Ironic though, that your typical Anesthesia resident sits through more Lap Cholys than a budding cutter...
and how much do you get paid for assisting??
Ooops, low blow..

Frank

Anonymous said...

Interesting and controversial topic.

Based on the data you provided, it seems that, unless we're missing confounders, the 80 hour work week is having a negative effect on outcomes. I hope further studies prove this to be false.

There is something to be said for a resident performing a procedure after a 30 hour call (with guidance from an attending, of course). When the resident becomes an attending, s/he will have experience making decisions and operating safely in a sleep deprived state, much like the situations you've probably found yourself in at the wee hours of the night countless times throughout your career. It's an unavoidable part of the job so residents should be prepared for it.
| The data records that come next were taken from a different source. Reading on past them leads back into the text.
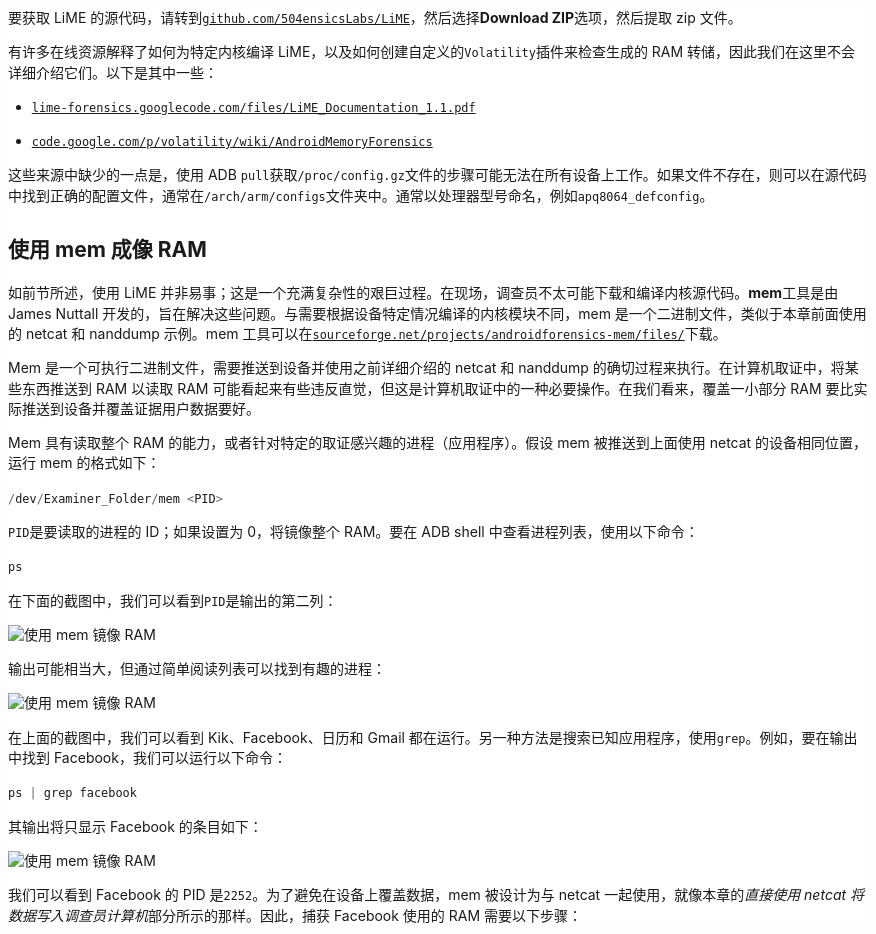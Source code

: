 要获取 LiME 的源代码，请转到[`github.com/504ensicsLabs/LiME`](https://github.com/504ensicsLabs/LiME)，然后选择**Download ZIP**选项，然后提取 zip 文件。

有许多在线资源解释了如何为特定内核编译 LiME，以及如何创建自定义的`Volatility`插件来检查生成的 RAM 转储，因此我们在这里不会详细介绍它们。以下是其中一些：

+   [`lime-forensics.googlecode.com/files/LiME_Documentation_1.1.pdf`](http://lime-forensics.googlecode.com/files/LiME_Documentation_1.1.pdf)

+   [`code.google.com/p/volatility/wiki/AndroidMemoryForensics`](https://code.google.com/p/volatility/wiki/AndroidMemoryForensics)

这些来源中缺少的一点是，使用 ADB `pull`获取`/proc/config.gz`文件的步骤可能无法在所有设备上工作。如果文件不存在，则可以在源代码中找到正确的配置文件，通常在`/arch/arm/configs`文件夹中。通常以处理器型号命名，例如`apq8064_defconfig`。

## 使用 mem 成像 RAM

如前节所述，使用 LiME 并非易事；这是一个充满复杂性的艰巨过程。在现场，调查员不太可能下载和编译内核源代码。**mem**工具是由 James Nuttall 开发的，旨在解决这些问题。与需要根据设备特定情况编译的内核模块不同，mem 是一个二进制文件，类似于本章前面使用的 netcat 和 nanddump 示例。mem 工具可以在[`sourceforge.net/projects/androidforensics-mem/files/`](http://sourceforge.net/projects/androidforensics-mem/files/)下载。

Mem 是一个可执行二进制文件，需要推送到设备并使用之前详细介绍的 netcat 和 nanddump 的确切过程来执行。在计算机取证中，将某些东西推送到 RAM 以读取 RAM 可能看起来有些违反直觉，但这是计算机取证中的一种必要操作。在我们看来，覆盖一小部分 RAM 要比实际推送到设备并覆盖证据用户数据要好。

Mem 具有读取整个 RAM 的能力，或者针对特定的取证感兴趣的进程（应用程序）。假设 mem 被推送到上面使用 netcat 的设备相同位置，运行 mem 的格式如下：

```kt
/dev/Examiner_Folder/mem <PID>

```

`PID`是要读取的进程的 ID；如果设置为 0，将镜像整个 RAM。要在 ADB shell 中查看进程列表，使用以下命令：

```kt
ps

```

在下面的截图中，我们可以看到`PID`是输出的第二列：

![使用 mem 镜像 RAM](https://github.com/OpenDocCN/freelearn-android-zh/raw/master/docs/lrn-andr-frns/img/image00369.jpeg)

输出可能相当大，但通过简单阅读列表可以找到有趣的进程：

![使用 mem 镜像 RAM](https://github.com/OpenDocCN/freelearn-android-zh/raw/master/docs/lrn-andr-frns/img/image00370.jpeg)

在上面的截图中，我们可以看到 Kik、Facebook、日历和 Gmail 都在运行。另一种方法是搜索已知应用程序，使用`grep`。例如，要在输出中找到 Facebook，我们可以运行以下命令：

```kt
ps | grep facebook

```

其输出将只显示 Facebook 的条目如下：

![使用 mem 镜像 RAM](https://github.com/OpenDocCN/freelearn-android-zh/raw/master/docs/lrn-andr-frns/img/image00371.jpeg)

我们可以看到 Facebook 的 PID 是`2252`。为了避免在设备上覆盖数据，mem 被设计为与 netcat 一起使用，就像本章的*直接使用 netcat 将数据写入调查员计算机*部分所示的那样。因此，捕获 Facebook 使用的 RAM 需要以下步骤：
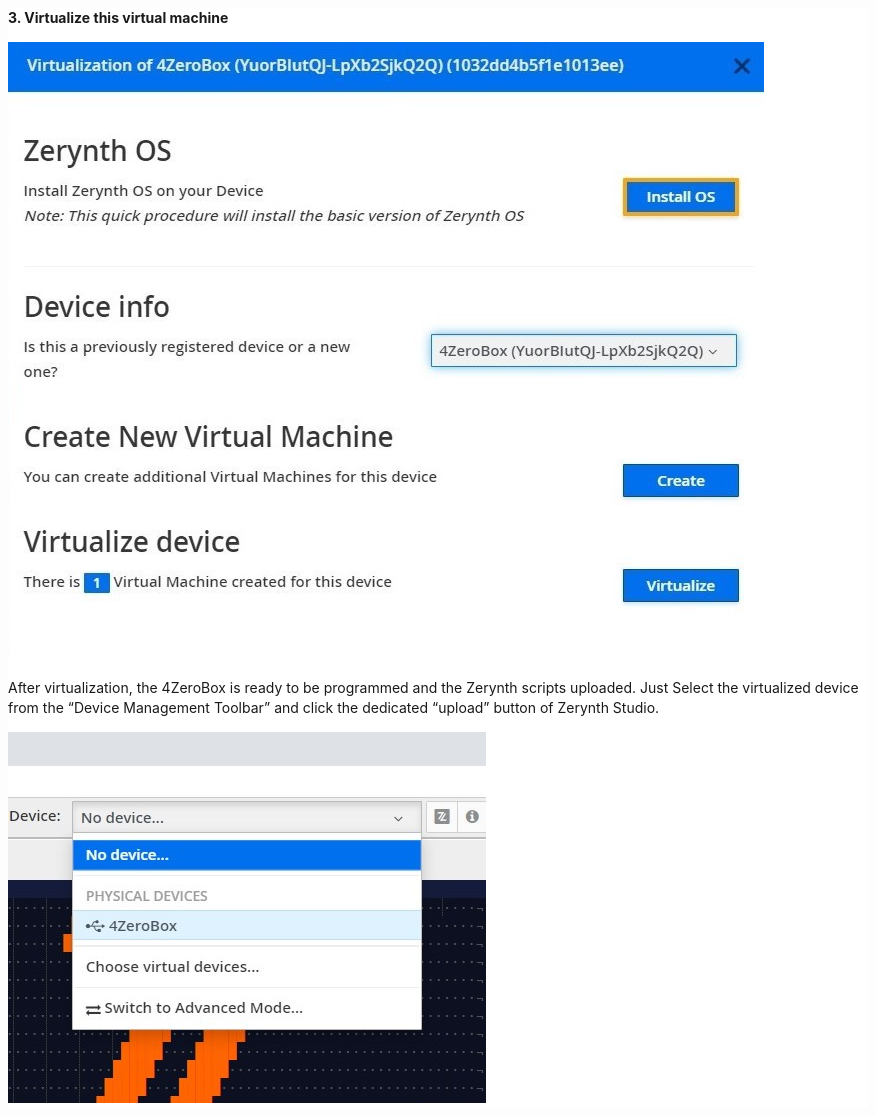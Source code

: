 **3. Virtualize this virtual machine**

![](img/software_setup.jpg)

After virtualization, the 4ZeroBox is ready to be programmed and the Zerynth scripts uploaded. Just Select the virtualized device from the “Device Management Toolbar” and click the dedicated “upload” button of Zerynth Studio.

![](img/select_device.jpg)
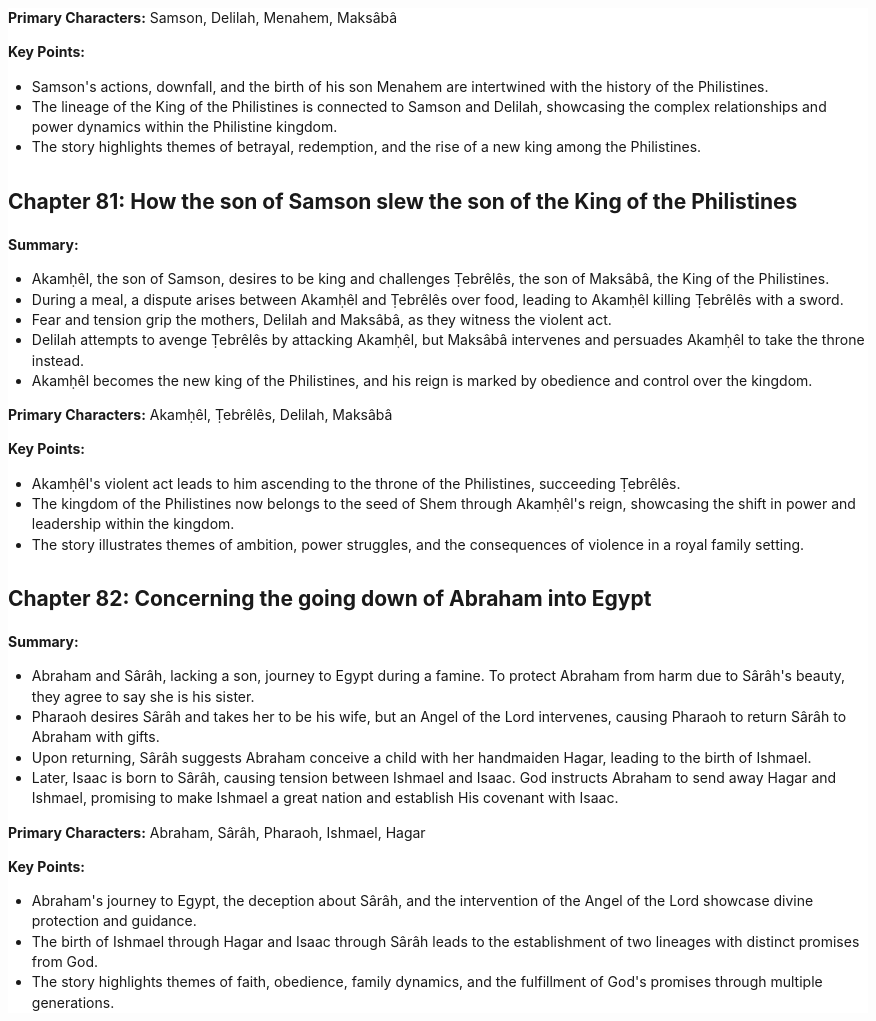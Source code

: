 **Primary Characters:** Samson, Delilah, Menahem, Maksâbâ

**Key Points:**
- Samson's actions, downfall, and the birth of his son Menahem are intertwined with the history of the Philistines.
- The lineage of the King of the Philistines is connected to Samson and Delilah, showcasing the complex relationships and power dynamics within the Philistine kingdom.
- The story highlights themes of betrayal, redemption, and the rise of a new king among the Philistines.



## Chapter 81: How the son of Samson slew the son of the King of the Philistines ##

**Summary:**
- Akamḥêl, the son of Samson, desires to be king and challenges Ṭebrêlês, the son of Maksâbâ, the King of the Philistines.
- During a meal, a dispute arises between Akamḥêl and Ṭebrêlês over food, leading to Akamḥêl killing Ṭebrêlês with a sword.
- Fear and tension grip the mothers, Delilah and Maksâbâ, as they witness the violent act.
- Delilah attempts to avenge Ṭebrêlês by attacking Akamḥêl, but Maksâbâ intervenes and persuades Akamḥêl to take the throne instead.
- Akamḥêl becomes the new king of the Philistines, and his reign is marked by obedience and control over the kingdom.

**Primary Characters:** Akamḥêl, Ṭebrêlês, Delilah, Maksâbâ

**Key Points:**
- Akamḥêl's violent act leads to him ascending to the throne of the Philistines, succeeding Ṭebrêlês.
- The kingdom of the Philistines now belongs to the seed of Shem through Akamḥêl's reign, showcasing the shift in power and leadership within the kingdom.
- The story illustrates themes of ambition, power struggles, and the consequences of violence in a royal family setting.



## Chapter 82: Concerning the going down of Abraham into Egypt ##

**Summary:**
- Abraham and Sârâh, lacking a son, journey to Egypt during a famine. To protect Abraham from harm due to Sârâh's beauty, they agree to say she is his sister.
- Pharaoh desires Sârâh and takes her to be his wife, but an Angel of the Lord intervenes, causing Pharaoh to return Sârâh to Abraham with gifts.
- Upon returning, Sârâh suggests Abraham conceive a child with her handmaiden Hagar, leading to the birth of Ishmael.
- Later, Isaac is born to Sârâh, causing tension between Ishmael and Isaac. God instructs Abraham to send away Hagar and Ishmael, promising to make Ishmael a great nation and establish His covenant with Isaac.

**Primary Characters:** Abraham, Sârâh, Pharaoh, Ishmael, Hagar

**Key Points:**
- Abraham's journey to Egypt, the deception about Sârâh, and the intervention of the Angel of the Lord showcase divine protection and guidance.
- The birth of Ishmael through Hagar and Isaac through Sârâh leads to the establishment of two lineages with distinct promises from God.
- The story highlights themes of faith, obedience, family dynamics, and the fulfillment of God's promises through multiple generations.
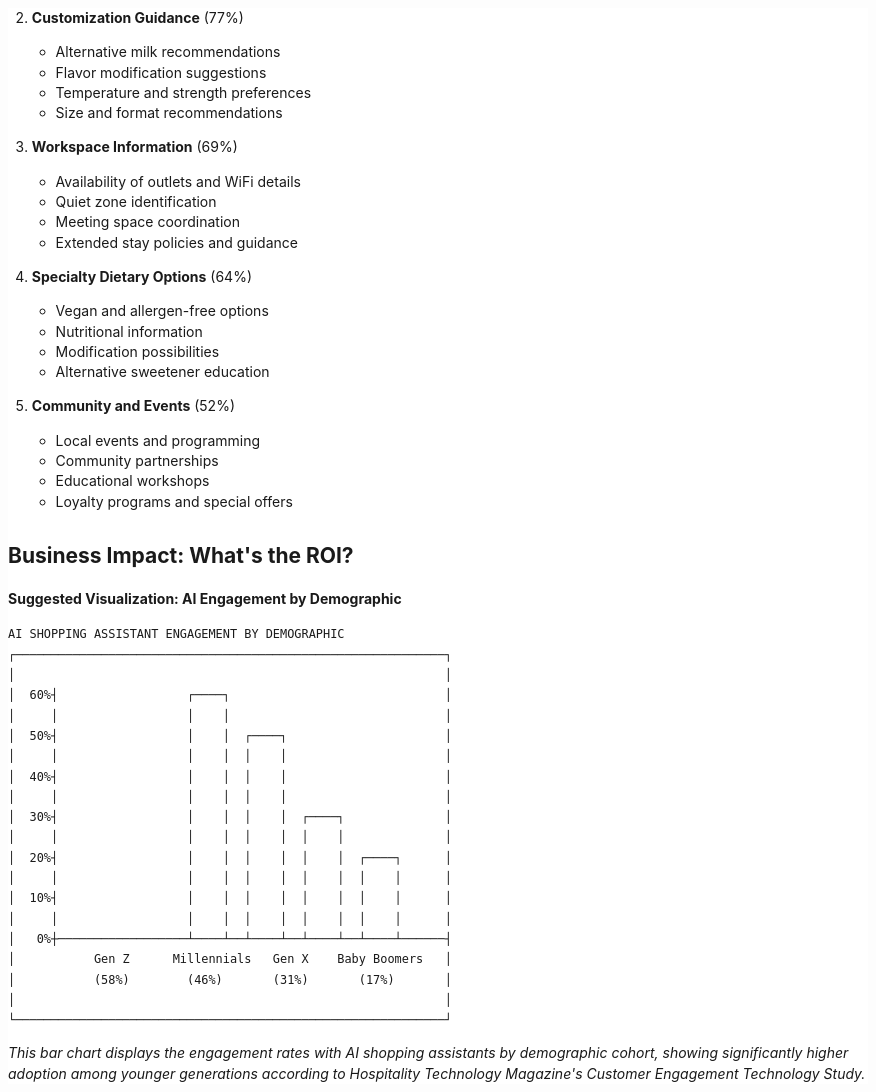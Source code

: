 2. **Customization Guidance** (77%)
   - Alternative milk recommendations
   - Flavor modification suggestions
   - Temperature and strength preferences
   - Size and format recommendations

3. **Workspace Information** (69%)
   - Availability of outlets and WiFi details
   - Quiet zone identification
   - Meeting space coordination
   - Extended stay policies and guidance

4. **Specialty Dietary Options** (64%)
   - Vegan and allergen-free options
   - Nutritional information
   - Modification possibilities
   - Alternative sweetener education

5. **Community and Events** (52%)
   - Local events and programming
   - Community partnerships
   - Educational workshops
   - Loyalty programs and special offers

## Business Impact: What's the ROI?

**Suggested Visualization: AI Engagement by Demographic**
```
AI SHOPPING ASSISTANT ENGAGEMENT BY DEMOGRAPHIC
┌────────────────────────────────────────────────────────────┐
│                                                            │
│  60%┤                  ┌────┐                              │
│     │                  │    │                              │
│  50%┤                  │    │  ┌────┐                      │
│     │                  │    │  │    │                      │
│  40%┤                  │    │  │    │                      │
│     │                  │    │  │    │                      │
│  30%┤                  │    │  │    │  ┌────┐              │
│     │                  │    │  │    │  │    │              │
│  20%┤                  │    │  │    │  │    │  ┌────┐      │
│     │                  │    │  │    │  │    │  │    │      │
│  10%┤                  │    │  │    │  │    │  │    │      │
│     │                  │    │  │    │  │    │  │    │      │
│   0%┼──────────────────┴────┴──┴────┴──┴────┴──┴────┴──────┤
│           Gen Z      Millennials   Gen X    Baby Boomers   │
│           (58%)        (46%)       (31%)       (17%)       │
│                                                            │
└────────────────────────────────────────────────────────────┘
```
*This bar chart displays the engagement rates with AI shopping assistants by demographic cohort, showing significantly higher adoption among younger generations according to Hospitality Technology Magazine's Customer Engagement Technology Study.*
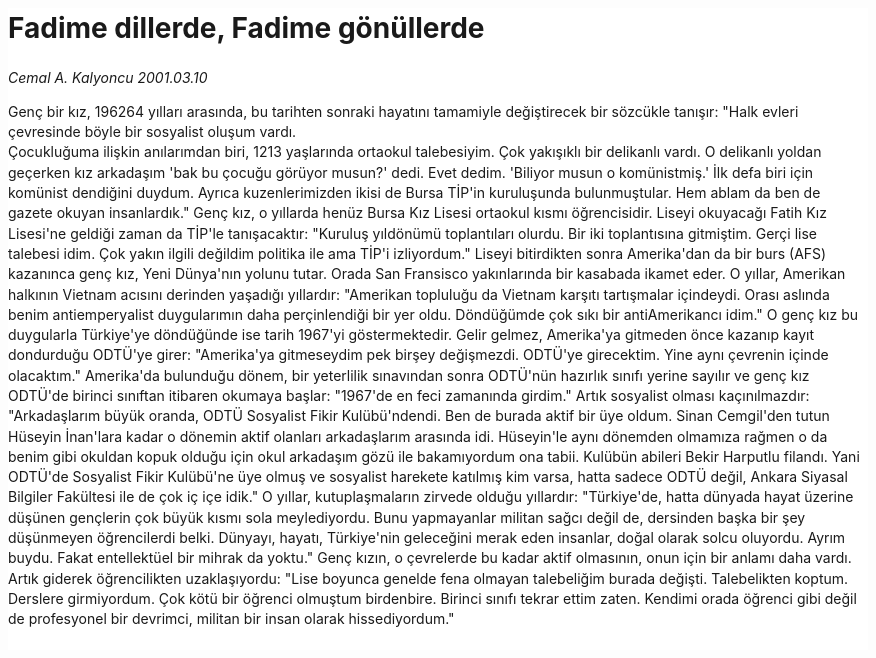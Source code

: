 # Fadime dillerde, Fadime gönüllerde

*Cemal A. Kalyoncu 2001.03.10*

<div class="news-detail-text-todays">
 <div>
 </div>
 <div>
 </div>
 <div id="newsSpot">
  <font class="detail-spot">
   Genç bir kız, 196264 yılları arasında, bu tarihten sonraki hayatını tamamiyle değiştirecek bir sözcükle tanışır: "Halk evleri çevresinde böyle bir sosyalist oluşum vardı.
  </font>
 </div>
 <div id="newsText">
  <font class="detail-text">
   Çocukluğuma ilişkin anılarımdan biri, 1213 yaşlarında ortaokul talebesiyim. Çok yakışıklı bir delikanlı vardı. O delikanlı yoldan geçerken kız arkadaşım 'bak bu çocuğu görüyor musun?' dedi. Evet dedim. 'Biliyor musun o komünistmiş.' İlk defa biri için komünist dendiğini duydum. Ayrıca kuzenlerimizden ikisi de Bursa TİP'in kuruluşunda bulunmuştular. Hem ablam da ben de gazete okuyan insanlardık." Genç kız, o yıllarda henüz Bursa Kız Lisesi ortaokul kısmı öğrencisidir. Liseyi okuyacağı Fatih Kız Lisesi'ne geldiği zaman da TİP'le tanışacaktır: "Kuruluş yıldönümü toplantıları olurdu. Bir iki toplantısına gitmiştim. Gerçi lise talebesi idim. Çok yakın ilgili değildim politika ile ama TİP'i izliyordum." Liseyi bitirdikten sonra Amerika'dan da bir burs (AFS) kazanınca genç kız, Yeni Dünya'nın yolunu tutar. Orada San Fransisco yakınlarında bir kasabada ikamet eder. O yıllar, Amerikan halkının Vietnam acısını derinden yaşadığı yıllardır: "Amerikan topluluğu da Vietnam karşıtı tartışmalar içindeydi. Orası aslında benim antiemperyalist duygularımın daha perçinlendiği bir yer oldu. Döndüğümde çok sıkı bir antiAmerikancı idim." O genç kız bu duygularla Türkiye'ye döndüğünde ise tarih 1967'yi göstermektedir. Gelir gelmez, Amerika'ya gitmeden önce kazanıp kayıt dondurduğu ODTÜ'ye girer: "Amerika'ya gitmeseydim pek birşey değişmezdi. ODTÜ'ye girecektim. Yine aynı çevrenin içinde olacaktım." Amerika'da bulunduğu dönem, bir yeterlilik sınavından sonra ODTÜ'nün hazırlık sınıfı yerine sayılır ve genç kız ODTÜ'de birinci sınıftan itibaren okumaya başlar: "1967'de en feci zamanında girdim." Artık sosyalist olması kaçınılmazdır: "Arkadaşlarım büyük oranda, ODTÜ Sosyalist Fikir Kulübü'ndendi. Ben de burada aktif bir üye oldum. Sinan Cemgil'den tutun Hüseyin İnan'lara kadar o dönemin aktif olanları arkadaşlarım arasında idi. Hüseyin'le aynı dönemden olmamıza rağmen o da benim gibi okuldan kopuk olduğu için okul arkadaşım gözü ile bakamıyordum ona tabii. Kulübün abileri Bekir Harputlu filandı. Yani ODTÜ'de Sosyalist Fikir Kulübü'ne üye olmuş ve sosyalist harekete katılmış kim varsa, hatta sadece ODTÜ değil, Ankara Siyasal Bilgiler Fakültesi ile de çok iç içe idik." O yıllar, kutuplaşmaların zirvede olduğu yıllardır: "Türkiye'de, hatta dünyada hayat üzerine düşünen gençlerin çok büyük kısmı sola meylediyordu. Bunu yapmayanlar militan sağcı değil de, dersinden başka bir şey düşünmeyen öğrencilerdi belki. Dünyayı, hayatı, Türkiye'nin geleceğini merak eden insanlar, doğal olarak solcu oluyordu. Ayrım buydu. Fakat entellektüel bir mihrak da yoktu." Genç kızın, o çevrelerde bu kadar aktif olmasının, onun için bir anlamı daha vardı. Artık giderek öğrencilikten uzaklaşıyordu: "Lise boyunca genelde fena olmayan talebeliğim burada değişti. Talebelikten koptum. Derslere girmiyordum. Çok kötü bir öğrenci olmuştum birdenbire. Birinci sınıfı tekrar ettim zaten. Kendimi orada öğrenci gibi değil de profesyonel bir devrimci, militan bir insan olarak hissediyordum."
   <br>
    <br>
So where does the discipline of General Surgery go from here? The sacrifice:reward ratio is out of balance. Residents are choosing fellowships to control their lifestyles and bolster their confidence/experience. The breadth of the specialty is being infringed upon by specialists (which is arguably not a bad thing for patients). The specialists are sometimes excluded from the call pool, leaving GS to cover the brunt of it.

A few interesting "solutions" I've heard were:
- Rural Surgery Fellowships
- Acute Care Surgery Fellowships
- Surgical Critical Care Fellowships

All 3 options seem to allow a surgeon to BE a true GENERAL surgeon. Of course, shouldn't ALL trainess be equipped to be a true General Surgeon without a fellowship at the end of residency training?

Of course, none of this addresses the prophesy by Griffin/Schwartz.

So, where/how would one become a true "family surgeon" today? Where does the "internist who can operate" fit in in todays medical landscape? Is one wanting to be a true general surgeon relegated to podunk, usa?

Regards,
PT

Sid Schwab said...

Good questions and comments, PT, for which I have no answers. One thing I've said before -- even to a couple of former colleagues now in the hierarchy of surgical credentialing and the college -- is that there could be a formal post-training mentoring program, thru the ACS. I did something like it as the clinic from which I retired hired the three surgeons it took to replace the work I'd been doing: I worked with them in the OR, and showed them a few things here and there. Mutually beneficial.

I can't argue that the disappearance of the true general surgeon, as it once was, is a bad thing: as you said, having skilled sub-specialists is probably a good thing for patients, other than the fractionation and the sense that post op care, even while the patient is in the hospital, will be done less and less by the operating surgeon.

I would argue that the decreasing sense of "ownership" and of commitment will lead to declining quality of care in some ways, but maybe it's only the old-guy nostalgia. The next generation of surgeons won't feel bad about it and their patients won't have experienced anything else. Tradeoffs: one kind of efficiency for another.

And, yes, whereas there are still general surgeons in big cities -- mostly older people, like me -- I think the future holds that only small towns with small hospitals will have them in a few years.